@faith4l Thanks as always for the effort, and writing such an in depth and well detailed feedback.
I think i am on the same page as far as not rushing the bond for now, but no harm, in growing the EF savings in there, and same time slightly lowering the repayments, to have more available to invest elsewhere.
I need to work on the Rental property's (EF backup, rental backup fund better ) That is a very good pointer, that i will try push up on the list of importance, just as a backup, that i don't have to go creep into my investment or main EF funds for that property, but it can operate on its own.
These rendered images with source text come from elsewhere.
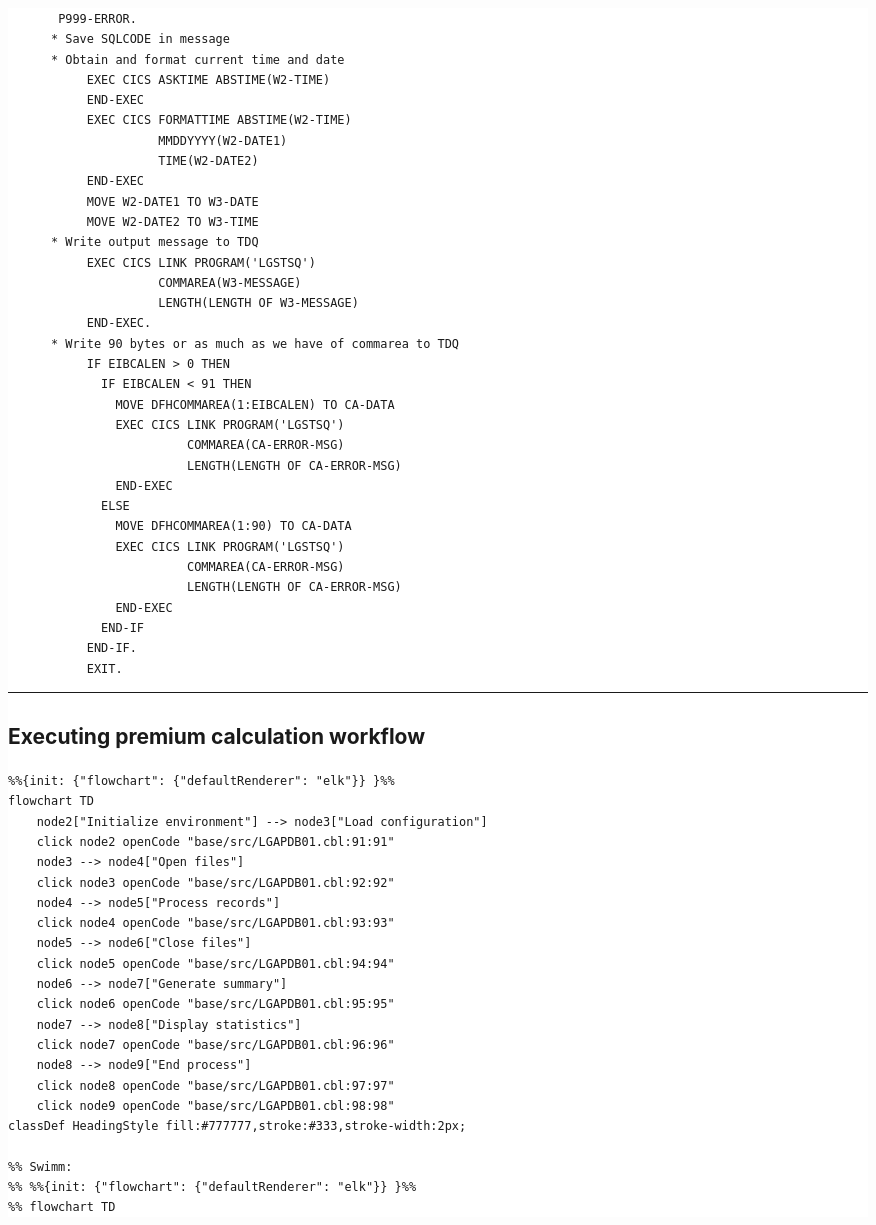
 ```cobol
       P999-ERROR.
      * Save SQLCODE in message
      * Obtain and format current time and date
           EXEC CICS ASKTIME ABSTIME(W2-TIME)
           END-EXEC
           EXEC CICS FORMATTIME ABSTIME(W2-TIME)
                     MMDDYYYY(W2-DATE1)
                     TIME(W2-DATE2)
           END-EXEC
           MOVE W2-DATE1 TO W3-DATE
           MOVE W2-DATE2 TO W3-TIME
      * Write output message to TDQ
           EXEC CICS LINK PROGRAM('LGSTSQ')
                     COMMAREA(W3-MESSAGE)
                     LENGTH(LENGTH OF W3-MESSAGE)
           END-EXEC.
      * Write 90 bytes or as much as we have of commarea to TDQ
           IF EIBCALEN > 0 THEN
             IF EIBCALEN < 91 THEN
               MOVE DFHCOMMAREA(1:EIBCALEN) TO CA-DATA
               EXEC CICS LINK PROGRAM('LGSTSQ')
                         COMMAREA(CA-ERROR-MSG)
                         LENGTH(LENGTH OF CA-ERROR-MSG)
               END-EXEC
             ELSE
               MOVE DFHCOMMAREA(1:90) TO CA-DATA
               EXEC CICS LINK PROGRAM('LGSTSQ')
                         COMMAREA(CA-ERROR-MSG)
                         LENGTH(LENGTH OF CA-ERROR-MSG)
               END-EXEC
             END-IF
           END-IF.
           EXIT.
```

---

</SwmSnippet>

## Executing premium calculation workflow

```mermaid
%%{init: {"flowchart": {"defaultRenderer": "elk"}} }%%
flowchart TD
    node2["Initialize environment"] --> node3["Load configuration"]
    click node2 openCode "base/src/LGAPDB01.cbl:91:91"
    node3 --> node4["Open files"]
    click node3 openCode "base/src/LGAPDB01.cbl:92:92"
    node4 --> node5["Process records"]
    click node4 openCode "base/src/LGAPDB01.cbl:93:93"
    node5 --> node6["Close files"]
    click node5 openCode "base/src/LGAPDB01.cbl:94:94"
    node6 --> node7["Generate summary"]
    click node6 openCode "base/src/LGAPDB01.cbl:95:95"
    node7 --> node8["Display statistics"]
    click node7 openCode "base/src/LGAPDB01.cbl:96:96"
    node8 --> node9["End process"]
    click node8 openCode "base/src/LGAPDB01.cbl:97:97"
    click node9 openCode "base/src/LGAPDB01.cbl:98:98"
classDef HeadingStyle fill:#777777,stroke:#333,stroke-width:2px;

%% Swimm:
%% %%{init: {"flowchart": {"defaultRenderer": "elk"}} }%%
%% flowchart TD
```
Think my plan would be to put this in my Absa 7.5% savings account ( available immediatbely) no wait.
From the Investment side of things my current plan of action would be: (I will look into IKBR and see if i am able to wrap my head around it.)
1) Carry on with Skeleton 70 RA ( standard monthly contribution)
2) Work Provident fund contributions as per normal.
3) Start EF for Rental property ( to have 3 month no risk of occupancy / Repairs ) (Absa Savings)
4) Carry on with bond payments as normal ( Maybe do like R1000 Extra each month in living bond. )
5) EE Investment plan:
- TFSA: Max out each year 10x Total world (50% of yearly EE plan)
- USD EE: Ishares S&P500 and Vanguard International (25% of yearly EE plan)
- ZAR EE: Capped All shares (15% of yearly EE plan)
- Bonds: Satrix SA and 1nvest ICE USD short treasary (10% of yearly EE plan)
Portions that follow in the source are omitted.